I bit my lip for a second before I decided I had to fight. At least it was something I was good at; at least I knew how to fight well.

“Layla, I know you’re already in the process of packing up and you’ve probably already told these guys you’re going there, but just, let me tell you what happened last night,” I said.

This is a big fucking risk you’re taking. You better hope she admires your honesty.

“I went out with Sarah. It was a moment of weakness. I almost fell for it and slept with her. But, but! I didn’t. I stopped her from sleeping with me. You know why, Layla? It’s because if I slept with her, I knew I’d never be able to look you in the eyes. You said it yourself. You didn’t want to worry about Sarah being the girl I’d go running to when things went bad. And I did, at first, yes, but right when I could have gone all the way, I didn’t.”

I moved forward and put my hands on Layla’s shoulders.

“And that’s because I love you, Layla,” I said. “I know I was weak this weekend. I know I will have moments in the future in which I am weak. But I care for you and love you. I realized this last night to the highest level, and I’ll do whatever you need me to do to be the best man possible. Please give me that opportunity, Layla. Please recognize how much you mean to me. Please.”

Layla bit her lip and looked down.

“That’s very sweet, Chance, and I have to admit, I figured you’d go to her as soon as I sent you away,” she said. “But I believe you when you say you didn’t sleep with her.”

“You have good reason to,” I said.

But Layla’s face didn’t improve.

“This was the Chance that I wanted to see yesterday morning,” she said. “The one who was sweet, charming, andromantic. Not impulsive and combative. This was the one that could have made me say yes. But Chance…”

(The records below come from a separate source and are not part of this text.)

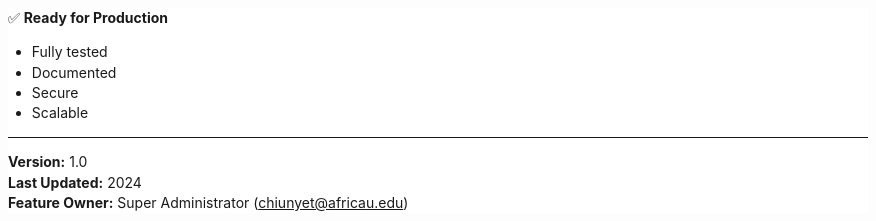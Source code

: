 ✅ **Ready for Production**
- Fully tested
- Documented
- Secure
- Scalable

---

**Version:** 1.0  
**Last Updated:** 2024  
**Feature Owner:** Super Administrator (chiunyet@africau.edu)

And then she said the four words that shattered me.

“It’s too late now.”

I came all the way here on a moment’s notice to try and make things better. I passed up sex with the girl of my dreams so I could look her in the eye. I fought like hell to atone for my mistakes.

But sometimes, life just doesn’t work out.

“I’m sorry, Chance, I really am,” she said. “But I can’t renege on this commitment. It’s for a major position, and I gave my word I’d come. They have me starting on Monday—they’re desperate. It would destroy my reputation, which is already somewhat precarious because I left my uncle’s company.”

“I understand,” I said, even though I didn’t.

I did understand her rationale. I just didn’t understand how… how I could have given it all, how I could have done everything I could have to make it work, and it didn’t.

Layla and I had gone through so much… but she was moving. Nothing was going to change that.